The biggest farmers get the biggest bank loans. Marginal farmers and labourers get little or no formal credit, and borrow at extortionate rates from moneylenders. Waiving bank loans will fatten the richest while neglecting those in real need.
Some farm families own hundreds of acres, and one farmer in Punjab has 150 tubewells. Most small farmers have no tubewell at all. So free electricity benefits the biggest and richest farmers. Landless labourers are far poorer than farmers, but get no benefit from loan waivers or free electricity. The Modi government promises higher food prices to help farmers, but this will hit labourers, for whom cheap food is a blessing.
Farmers are a powerful lobby across the world, even in rich industrialised countries like the US. In India, rural areas represent two-thirds of the population and almost half of all employment, so they have much political clout. State governments have been falling over one another to woo the farm vote bank. The fact that loan waivers and free power mostly benefit large farmers and not poor labourers is hardly mentioned in media debates.
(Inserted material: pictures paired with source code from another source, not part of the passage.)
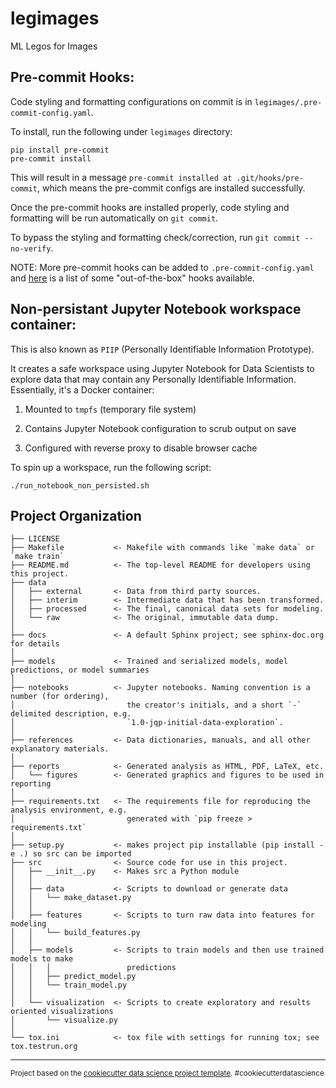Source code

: legimages
==============================

ML Legos for Images


Pre-commit Hooks:
-----------
Code styling and formatting configurations on commit is in `legimages/.pre-commit-config.yaml`.

To install, run the following under `legimages` directory:

```
pip install pre-commit
pre-commit install
```

This will result in a message `pre-commit installed at .git/hooks/pre-commit`, which means the pre-commit configs are installed successfully.

Once the pre-commit hooks are installed properly, code styling and formatting will be run automatically on `git commit`. 

To bypass the styling and formatting check/correction, run `git commit --no-verify`.


NOTE: More pre-commit hooks can be added to `.pre-commit-config.yaml` and [here](https://github.com/pre-commit/pre-commit-hooks) is a list of some "out-of-the-box" hooks available.


Non-persistant Jupyter Notebook workspace container:
-----------
This is also known as `PIIP` (Personally Identifiable Information Prototype).

It creates a safe workspace using Jupyter Notebook for Data Scientists to explore data that may contain any Personally Identifiable Information. Essentially, it's a Docker container:

1. Mounted to `tmpfs` (temporary file system)

2. Contains Jupyter Notebook configuration to scrub output on save

3. Configured with reverse proxy to disable browser cache

To spin up a workspace, run the following script:

```
./run_notebook_non_persisted.sh
```


Project Organization
------------

    ├── LICENSE
    ├── Makefile           <- Makefile with commands like `make data` or `make train`
    ├── README.md          <- The top-level README for developers using this project.
    ├── data
    │   ├── external       <- Data from third party sources.
    │   ├── interim        <- Intermediate data that has been transformed.
    │   ├── processed      <- The final, canonical data sets for modeling.
    │   └── raw            <- The original, immutable data dump.
    │
    ├── docs               <- A default Sphinx project; see sphinx-doc.org for details
    │
    ├── models             <- Trained and serialized models, model predictions, or model summaries
    │
    ├── notebooks          <- Jupyter notebooks. Naming convention is a number (for ordering),
    │                         the creator's initials, and a short `-` delimited description, e.g.
    │                         `1.0-jqp-initial-data-exploration`.
    │
    ├── references         <- Data dictionaries, manuals, and all other explanatory materials.
    │
    ├── reports            <- Generated analysis as HTML, PDF, LaTeX, etc.
    │   └── figures        <- Generated graphics and figures to be used in reporting
    │
    ├── requirements.txt   <- The requirements file for reproducing the analysis environment, e.g.
    │                         generated with `pip freeze > requirements.txt`
    │
    ├── setup.py           <- makes project pip installable (pip install -e .) so src can be imported
    ├── src                <- Source code for use in this project.
    │   ├── __init__.py    <- Makes src a Python module
    │   │
    │   ├── data           <- Scripts to download or generate data
    │   │   └── make_dataset.py
    │   │
    │   ├── features       <- Scripts to turn raw data into features for modeling
    │   │   └── build_features.py
    │   │
    │   ├── models         <- Scripts to train models and then use trained models to make
    │   │   │                 predictions
    │   │   ├── predict_model.py
    │   │   └── train_model.py
    │   │
    │   └── visualization  <- Scripts to create exploratory and results oriented visualizations
    │       └── visualize.py
    │
    └── tox.ini            <- tox file with settings for running tox; see tox.testrun.org


--------

<p><small>Project based on the <a target="_blank" href="https://drivendata.github.io/cookiecutter-data-science/">cookiecutter data science project template</a>. #cookiecutterdatascience</small></p>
One reason is that the public has been fed with stories of rising farm suicides, so nobody wants to be accused of promoting such suicides. Sorry, but there is nothing special about suicide rates of farmers, and they are not rising. The national suicide rate has historically been in the region of 10-11 deaths per one lakh of population, not very different from the rate globally or in rich countries like the US. Indian farmers have a lower suicide rate than non-farmers.
In a 2012 research paper in The Lancet, Vikram Patel and others found that suicides among unemployed persons and those professions outside agriculture were, collectively, thrice as frequent as among farmers and agricultural labourers. Suicide rates are 10 times higher in southern states than northern ones, mainly for cultural reasons. Former Niti Aayog chief Arvind Panagariya showed that barely 25% of rural suicides were farm-related.
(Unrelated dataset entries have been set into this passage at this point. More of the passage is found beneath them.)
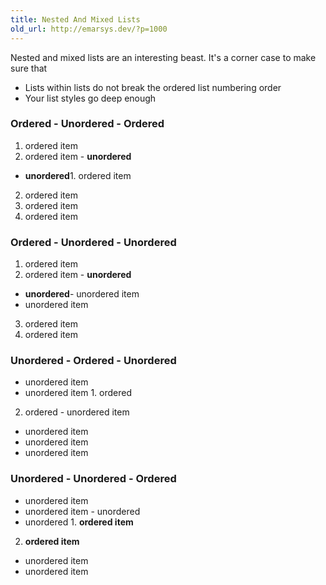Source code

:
 ```yaml
---
title: Nested And Mixed Lists
old_url: http://emarsys.dev/?p=1000
---
```

Nested and mixed lists are an interesting beast. It's a corner case to make sure that

- Lists within lists do not break the ordered list numbering order
- Your list styles go deep enough

### Ordered - Unordered - Ordered

1. ordered item
2. ordered item - **unordered**
- **unordered**1. ordered item
2. ordered item
3. ordered item
4. ordered item

### Ordered - Unordered - Unordered

1. ordered item
2. ordered item - **unordered**
- **unordered**- unordered item
- unordered item
3. ordered item
4. ordered item

### Unordered - Ordered - Unordered

- unordered item
- unordered item 1. ordered
2. ordered - unordered item
- unordered item
- unordered item
- unordered item

### Unordered - Unordered - Ordered

- unordered item
- unordered item - unordered
- unordered 1. **ordered item**
2. **ordered item**
- unordered item
- unordered item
Some other studies using a narrow definition of farmers claim that farmers have a higher suicide ratio than others. The question remains whether farmers should be defined as self-cultivators, cultivators plus agricultural workers, or all persons connected with agriculture. Broadly speaking, almost half of Indian households claim to be employed in agriculture. On any broad basis, the farm suicide rate is lower than the non-farmer rate.
Puducherry, with little agriculture, has the highest suicide rate among states, followed by Kerala. This surely has nothing to do with low farm prices. Anuradha Bose in The Lancet in 2004 found that the suicide rate among Tamil girls aged 10-19 was 148 per lakh people. This is over ten times the farm suicide rate, yet the latter hogs the headlines. Depression and mental health are the main causes of suicides, which is why rich nations also suffer, but nobody discusses this problem. Official data shows farm suicides rose from around 11,000 in 1995 to 18,241 in 2004, and then fell substantially. Farm suicides fell to 12,602 in 2015 and 11,370 in 2016. This is hardly 8% of total suicides, although almost 50% of the population is engaged in farming. The accuracy of suicide data can be questioned, but the overall trend shows declining, not rising distress.
A reply to a Lok Sabha question showed suicides rising among agricultural labourers (from 4,595 in 2015 to 5,019 in 2016) even as they fell among land-owning farmers (from 8,007 to 6,351). This suggests rural distress is greater among labourers than farmers.
Let me repeat a suggestion made in an earlier Swaminomics column. If farmers are to be aided, the best way is a flat subsidy of Rs 4,000 per acre per cropping season, up to a limit of five acres, while ending other subsidies. This will provide a safety net without distorting farm prices and production.